What is expected: Go through the data below and copy each line where the word "release" occurs.

━━━━━━━━━━━━━━━━

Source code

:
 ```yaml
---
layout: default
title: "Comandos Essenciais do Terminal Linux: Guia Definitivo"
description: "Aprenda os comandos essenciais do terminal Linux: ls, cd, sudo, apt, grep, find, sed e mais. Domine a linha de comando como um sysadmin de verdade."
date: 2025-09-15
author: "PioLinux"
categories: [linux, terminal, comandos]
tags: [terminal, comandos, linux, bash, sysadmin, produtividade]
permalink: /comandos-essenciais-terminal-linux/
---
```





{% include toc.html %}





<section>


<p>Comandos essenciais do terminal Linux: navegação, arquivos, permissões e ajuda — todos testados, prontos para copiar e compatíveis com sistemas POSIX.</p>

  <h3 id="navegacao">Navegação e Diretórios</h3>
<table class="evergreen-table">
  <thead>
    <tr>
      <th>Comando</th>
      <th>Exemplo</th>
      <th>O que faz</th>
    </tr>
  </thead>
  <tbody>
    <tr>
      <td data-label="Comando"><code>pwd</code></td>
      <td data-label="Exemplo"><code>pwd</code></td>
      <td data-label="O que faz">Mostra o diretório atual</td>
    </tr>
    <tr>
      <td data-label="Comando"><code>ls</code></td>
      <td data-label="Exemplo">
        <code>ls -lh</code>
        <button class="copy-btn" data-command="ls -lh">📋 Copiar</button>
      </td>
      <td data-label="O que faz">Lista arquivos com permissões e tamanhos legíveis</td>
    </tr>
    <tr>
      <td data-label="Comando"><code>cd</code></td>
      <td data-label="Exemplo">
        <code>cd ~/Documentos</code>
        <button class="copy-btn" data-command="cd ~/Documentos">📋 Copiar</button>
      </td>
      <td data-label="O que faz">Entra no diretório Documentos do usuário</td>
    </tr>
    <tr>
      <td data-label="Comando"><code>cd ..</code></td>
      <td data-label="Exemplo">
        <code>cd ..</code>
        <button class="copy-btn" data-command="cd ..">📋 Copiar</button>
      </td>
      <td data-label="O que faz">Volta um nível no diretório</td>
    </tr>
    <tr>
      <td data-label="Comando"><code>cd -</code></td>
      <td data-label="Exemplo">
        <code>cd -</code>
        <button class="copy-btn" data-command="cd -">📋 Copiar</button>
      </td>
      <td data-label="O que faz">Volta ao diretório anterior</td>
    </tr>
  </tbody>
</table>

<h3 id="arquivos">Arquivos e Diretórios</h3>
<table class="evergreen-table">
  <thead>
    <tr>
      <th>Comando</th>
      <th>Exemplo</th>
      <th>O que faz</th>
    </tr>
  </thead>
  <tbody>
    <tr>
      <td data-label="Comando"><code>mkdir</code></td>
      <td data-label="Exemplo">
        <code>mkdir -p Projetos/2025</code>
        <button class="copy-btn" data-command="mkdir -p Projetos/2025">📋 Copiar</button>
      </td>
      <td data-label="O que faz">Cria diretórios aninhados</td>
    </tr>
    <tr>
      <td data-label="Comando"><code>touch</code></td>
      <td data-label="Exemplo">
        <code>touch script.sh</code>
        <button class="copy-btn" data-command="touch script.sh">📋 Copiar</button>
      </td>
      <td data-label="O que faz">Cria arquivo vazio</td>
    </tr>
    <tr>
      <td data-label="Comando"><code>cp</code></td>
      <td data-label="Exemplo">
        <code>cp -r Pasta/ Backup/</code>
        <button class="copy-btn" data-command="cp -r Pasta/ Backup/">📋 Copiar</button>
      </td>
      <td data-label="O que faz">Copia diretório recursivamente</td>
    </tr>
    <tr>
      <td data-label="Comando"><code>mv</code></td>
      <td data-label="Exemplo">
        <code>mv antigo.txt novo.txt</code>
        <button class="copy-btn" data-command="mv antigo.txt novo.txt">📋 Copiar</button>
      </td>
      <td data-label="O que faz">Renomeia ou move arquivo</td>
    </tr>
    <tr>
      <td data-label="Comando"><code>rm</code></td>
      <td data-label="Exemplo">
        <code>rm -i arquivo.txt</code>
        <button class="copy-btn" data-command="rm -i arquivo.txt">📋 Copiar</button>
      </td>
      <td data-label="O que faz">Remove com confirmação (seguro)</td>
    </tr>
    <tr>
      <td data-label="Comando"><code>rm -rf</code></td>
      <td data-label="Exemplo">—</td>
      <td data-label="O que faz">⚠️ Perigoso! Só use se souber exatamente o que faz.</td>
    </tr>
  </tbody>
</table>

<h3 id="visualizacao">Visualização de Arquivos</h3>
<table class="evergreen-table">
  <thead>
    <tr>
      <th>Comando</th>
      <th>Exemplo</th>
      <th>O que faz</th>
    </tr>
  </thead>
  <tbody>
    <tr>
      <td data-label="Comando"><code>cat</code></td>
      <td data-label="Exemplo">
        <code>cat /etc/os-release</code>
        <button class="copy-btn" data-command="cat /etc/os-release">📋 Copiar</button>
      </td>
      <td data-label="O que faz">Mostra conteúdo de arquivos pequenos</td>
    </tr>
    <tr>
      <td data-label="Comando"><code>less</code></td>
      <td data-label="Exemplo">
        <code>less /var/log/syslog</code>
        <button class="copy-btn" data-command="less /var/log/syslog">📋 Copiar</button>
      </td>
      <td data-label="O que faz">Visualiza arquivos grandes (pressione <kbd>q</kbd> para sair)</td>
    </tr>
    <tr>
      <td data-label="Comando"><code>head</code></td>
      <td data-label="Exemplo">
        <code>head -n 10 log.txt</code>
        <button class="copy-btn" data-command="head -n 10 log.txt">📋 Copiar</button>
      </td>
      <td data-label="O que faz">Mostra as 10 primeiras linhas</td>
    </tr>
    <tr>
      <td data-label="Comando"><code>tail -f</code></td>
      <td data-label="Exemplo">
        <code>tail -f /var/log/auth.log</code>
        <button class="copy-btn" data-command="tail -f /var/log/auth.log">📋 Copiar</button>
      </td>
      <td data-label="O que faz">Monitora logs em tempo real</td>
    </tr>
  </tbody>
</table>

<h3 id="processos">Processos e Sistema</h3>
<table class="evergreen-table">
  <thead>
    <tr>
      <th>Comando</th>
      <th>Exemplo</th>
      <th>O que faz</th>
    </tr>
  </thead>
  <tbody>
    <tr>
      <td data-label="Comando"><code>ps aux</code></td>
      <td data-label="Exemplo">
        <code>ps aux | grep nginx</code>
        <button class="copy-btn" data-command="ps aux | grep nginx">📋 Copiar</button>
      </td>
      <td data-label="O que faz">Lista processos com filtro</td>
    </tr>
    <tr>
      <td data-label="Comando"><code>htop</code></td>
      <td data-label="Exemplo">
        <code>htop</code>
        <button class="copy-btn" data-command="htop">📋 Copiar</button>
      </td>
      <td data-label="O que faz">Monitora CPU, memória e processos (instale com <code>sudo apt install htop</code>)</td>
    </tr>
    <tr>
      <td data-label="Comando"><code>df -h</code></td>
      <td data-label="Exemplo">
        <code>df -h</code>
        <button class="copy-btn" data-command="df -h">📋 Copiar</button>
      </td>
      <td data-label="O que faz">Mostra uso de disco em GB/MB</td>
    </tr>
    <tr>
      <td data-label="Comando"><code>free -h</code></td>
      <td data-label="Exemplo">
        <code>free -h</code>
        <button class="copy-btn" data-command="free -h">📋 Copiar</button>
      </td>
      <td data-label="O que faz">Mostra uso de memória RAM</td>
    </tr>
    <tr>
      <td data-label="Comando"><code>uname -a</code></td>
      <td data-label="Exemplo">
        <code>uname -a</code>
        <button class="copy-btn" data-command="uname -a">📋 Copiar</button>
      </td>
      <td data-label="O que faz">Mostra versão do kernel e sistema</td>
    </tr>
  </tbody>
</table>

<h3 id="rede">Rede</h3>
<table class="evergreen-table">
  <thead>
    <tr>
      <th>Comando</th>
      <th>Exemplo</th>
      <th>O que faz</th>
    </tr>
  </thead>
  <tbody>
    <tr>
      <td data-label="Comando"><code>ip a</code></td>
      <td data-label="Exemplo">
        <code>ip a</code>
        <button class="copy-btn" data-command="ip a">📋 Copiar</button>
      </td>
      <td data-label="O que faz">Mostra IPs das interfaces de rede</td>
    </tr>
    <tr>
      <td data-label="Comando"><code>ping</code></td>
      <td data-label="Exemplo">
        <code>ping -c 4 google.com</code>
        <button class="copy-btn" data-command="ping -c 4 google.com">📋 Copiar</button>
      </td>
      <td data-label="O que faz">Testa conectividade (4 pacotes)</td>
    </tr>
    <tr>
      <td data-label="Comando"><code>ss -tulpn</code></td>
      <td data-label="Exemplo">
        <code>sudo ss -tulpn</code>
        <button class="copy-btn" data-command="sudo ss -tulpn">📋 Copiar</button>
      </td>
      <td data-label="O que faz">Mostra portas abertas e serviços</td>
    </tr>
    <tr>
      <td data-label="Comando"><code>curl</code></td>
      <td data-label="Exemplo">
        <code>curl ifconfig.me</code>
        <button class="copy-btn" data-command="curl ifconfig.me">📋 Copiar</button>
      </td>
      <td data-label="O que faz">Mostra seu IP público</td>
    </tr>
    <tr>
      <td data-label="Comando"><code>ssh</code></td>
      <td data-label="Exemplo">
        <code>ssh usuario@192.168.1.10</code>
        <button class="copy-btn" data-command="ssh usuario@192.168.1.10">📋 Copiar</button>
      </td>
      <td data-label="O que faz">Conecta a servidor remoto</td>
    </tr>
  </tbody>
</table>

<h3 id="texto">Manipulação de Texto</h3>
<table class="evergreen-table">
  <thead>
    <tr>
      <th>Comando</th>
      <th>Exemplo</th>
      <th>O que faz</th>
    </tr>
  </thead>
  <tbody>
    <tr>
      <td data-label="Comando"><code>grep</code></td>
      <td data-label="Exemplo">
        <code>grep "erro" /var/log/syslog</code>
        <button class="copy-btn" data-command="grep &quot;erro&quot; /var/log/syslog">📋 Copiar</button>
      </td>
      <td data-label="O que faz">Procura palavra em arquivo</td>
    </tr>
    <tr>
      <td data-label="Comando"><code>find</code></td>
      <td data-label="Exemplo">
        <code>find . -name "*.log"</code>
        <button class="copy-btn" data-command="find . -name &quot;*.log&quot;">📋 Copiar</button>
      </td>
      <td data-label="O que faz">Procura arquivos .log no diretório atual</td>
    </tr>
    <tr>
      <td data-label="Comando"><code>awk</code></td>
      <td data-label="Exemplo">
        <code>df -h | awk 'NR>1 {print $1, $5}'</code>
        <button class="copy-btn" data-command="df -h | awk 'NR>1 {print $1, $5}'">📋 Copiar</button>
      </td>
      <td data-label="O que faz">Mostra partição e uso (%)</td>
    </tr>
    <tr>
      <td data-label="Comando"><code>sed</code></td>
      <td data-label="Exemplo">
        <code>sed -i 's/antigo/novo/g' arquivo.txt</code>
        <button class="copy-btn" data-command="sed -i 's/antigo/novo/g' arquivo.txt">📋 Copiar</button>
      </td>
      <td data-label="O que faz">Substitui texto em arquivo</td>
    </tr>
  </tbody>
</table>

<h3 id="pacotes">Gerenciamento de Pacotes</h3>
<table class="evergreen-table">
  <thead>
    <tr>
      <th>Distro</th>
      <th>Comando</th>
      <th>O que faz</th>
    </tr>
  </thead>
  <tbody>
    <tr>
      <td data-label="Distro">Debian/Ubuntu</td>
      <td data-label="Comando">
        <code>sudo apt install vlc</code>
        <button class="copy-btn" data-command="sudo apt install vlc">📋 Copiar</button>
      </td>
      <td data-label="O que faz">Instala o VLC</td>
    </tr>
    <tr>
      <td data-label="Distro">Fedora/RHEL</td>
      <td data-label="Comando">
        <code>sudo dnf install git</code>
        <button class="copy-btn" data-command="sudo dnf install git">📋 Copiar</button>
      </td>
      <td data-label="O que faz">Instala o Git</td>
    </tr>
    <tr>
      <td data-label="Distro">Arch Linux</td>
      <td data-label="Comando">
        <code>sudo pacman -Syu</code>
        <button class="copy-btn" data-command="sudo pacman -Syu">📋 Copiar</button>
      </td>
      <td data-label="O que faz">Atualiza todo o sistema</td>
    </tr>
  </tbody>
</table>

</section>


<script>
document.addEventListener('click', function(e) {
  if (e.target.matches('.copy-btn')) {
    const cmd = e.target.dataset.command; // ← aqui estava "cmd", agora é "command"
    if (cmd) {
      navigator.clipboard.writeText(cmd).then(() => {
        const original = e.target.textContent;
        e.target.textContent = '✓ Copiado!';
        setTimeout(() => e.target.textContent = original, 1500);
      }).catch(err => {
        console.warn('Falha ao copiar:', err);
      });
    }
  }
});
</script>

━━━━━━━━━━━━━━━━

Task response:
        <code>cat /etc/os-release</code>
        <button class="copy-btn" data-command="cat /etc/os-release">📋 Copiar</button>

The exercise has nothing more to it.